**ASSIGNMENT:** For each line below that contains the word "coverage", return that line.

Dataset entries
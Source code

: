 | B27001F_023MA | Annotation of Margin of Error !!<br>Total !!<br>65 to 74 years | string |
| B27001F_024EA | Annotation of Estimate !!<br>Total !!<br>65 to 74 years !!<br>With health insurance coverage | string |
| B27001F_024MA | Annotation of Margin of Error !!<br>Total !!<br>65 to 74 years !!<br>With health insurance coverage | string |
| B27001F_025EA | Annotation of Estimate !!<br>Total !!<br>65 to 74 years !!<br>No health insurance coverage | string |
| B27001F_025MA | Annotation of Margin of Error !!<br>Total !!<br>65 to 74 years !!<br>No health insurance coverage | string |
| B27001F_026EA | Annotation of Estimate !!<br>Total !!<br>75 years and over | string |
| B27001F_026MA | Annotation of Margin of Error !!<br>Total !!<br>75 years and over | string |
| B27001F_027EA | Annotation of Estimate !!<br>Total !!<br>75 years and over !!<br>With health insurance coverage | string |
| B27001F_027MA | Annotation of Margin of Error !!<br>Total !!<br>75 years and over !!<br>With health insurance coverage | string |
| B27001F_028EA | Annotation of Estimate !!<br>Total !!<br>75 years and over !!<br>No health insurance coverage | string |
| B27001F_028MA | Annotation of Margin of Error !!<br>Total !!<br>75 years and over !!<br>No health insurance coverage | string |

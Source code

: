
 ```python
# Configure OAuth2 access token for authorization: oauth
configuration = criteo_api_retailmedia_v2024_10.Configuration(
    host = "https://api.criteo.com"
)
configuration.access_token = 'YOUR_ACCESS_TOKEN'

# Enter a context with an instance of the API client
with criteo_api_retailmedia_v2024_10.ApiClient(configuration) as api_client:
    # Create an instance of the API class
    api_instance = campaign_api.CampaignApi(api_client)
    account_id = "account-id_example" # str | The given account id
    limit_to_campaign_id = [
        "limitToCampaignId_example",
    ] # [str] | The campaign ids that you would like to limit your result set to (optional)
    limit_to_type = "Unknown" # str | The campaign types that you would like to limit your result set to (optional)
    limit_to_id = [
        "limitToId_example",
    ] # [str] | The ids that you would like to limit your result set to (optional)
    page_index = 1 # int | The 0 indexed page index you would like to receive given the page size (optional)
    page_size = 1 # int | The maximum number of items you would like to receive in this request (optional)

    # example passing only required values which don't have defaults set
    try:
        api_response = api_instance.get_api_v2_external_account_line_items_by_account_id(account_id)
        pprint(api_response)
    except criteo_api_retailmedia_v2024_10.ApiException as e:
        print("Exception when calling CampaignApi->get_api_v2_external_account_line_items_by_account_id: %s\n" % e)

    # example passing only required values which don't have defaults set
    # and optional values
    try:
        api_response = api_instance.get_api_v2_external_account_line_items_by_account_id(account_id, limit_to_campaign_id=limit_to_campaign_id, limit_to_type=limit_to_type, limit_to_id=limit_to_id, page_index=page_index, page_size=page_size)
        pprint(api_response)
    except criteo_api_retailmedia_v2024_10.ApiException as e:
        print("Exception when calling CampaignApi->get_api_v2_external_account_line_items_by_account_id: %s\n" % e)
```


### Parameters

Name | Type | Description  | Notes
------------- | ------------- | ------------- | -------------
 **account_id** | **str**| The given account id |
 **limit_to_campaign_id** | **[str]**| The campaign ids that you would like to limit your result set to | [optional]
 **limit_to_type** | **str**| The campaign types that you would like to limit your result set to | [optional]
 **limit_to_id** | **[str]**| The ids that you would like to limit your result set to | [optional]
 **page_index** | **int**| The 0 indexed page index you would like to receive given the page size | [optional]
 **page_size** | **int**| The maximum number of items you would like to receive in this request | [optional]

**SOLVED PROBLEM:**
| B27001F_024EA | Annotation of Estimate !!<br>Total !!<br>65 to 74 years !!<br>With health insurance coverage | string |
| B27001F_024MA | Annotation of Margin of Error !!<br>Total !!<br>65 to 74 years !!<br>With health insurance coverage | string |
| B27001F_025EA | Annotation of Estimate !!<br>Total !!<br>65 to 74 years !!<br>No health insurance coverage | string |
| B27001F_025MA | Annotation of Margin of Error !!<br>Total !!<br>65 to 74 years !!<br>No health insurance coverage | string |
| B27001F_027EA | Annotation of Estimate !!<br>Total !!<br>75 years and over !!<br>With health insurance coverage | string |
| B27001F_027MA | Annotation of Margin of Error !!<br>Total !!<br>75 years and over !!<br>With health insurance coverage | string |
| B27001F_028EA | Annotation of Estimate !!<br>Total !!<br>75 years and over !!<br>No health insurance coverage | string |
| B27001F_028MA | Annotation of Margin of Error !!<br>Total !!<br>75 years and over !!<br>No health insurance coverage | string |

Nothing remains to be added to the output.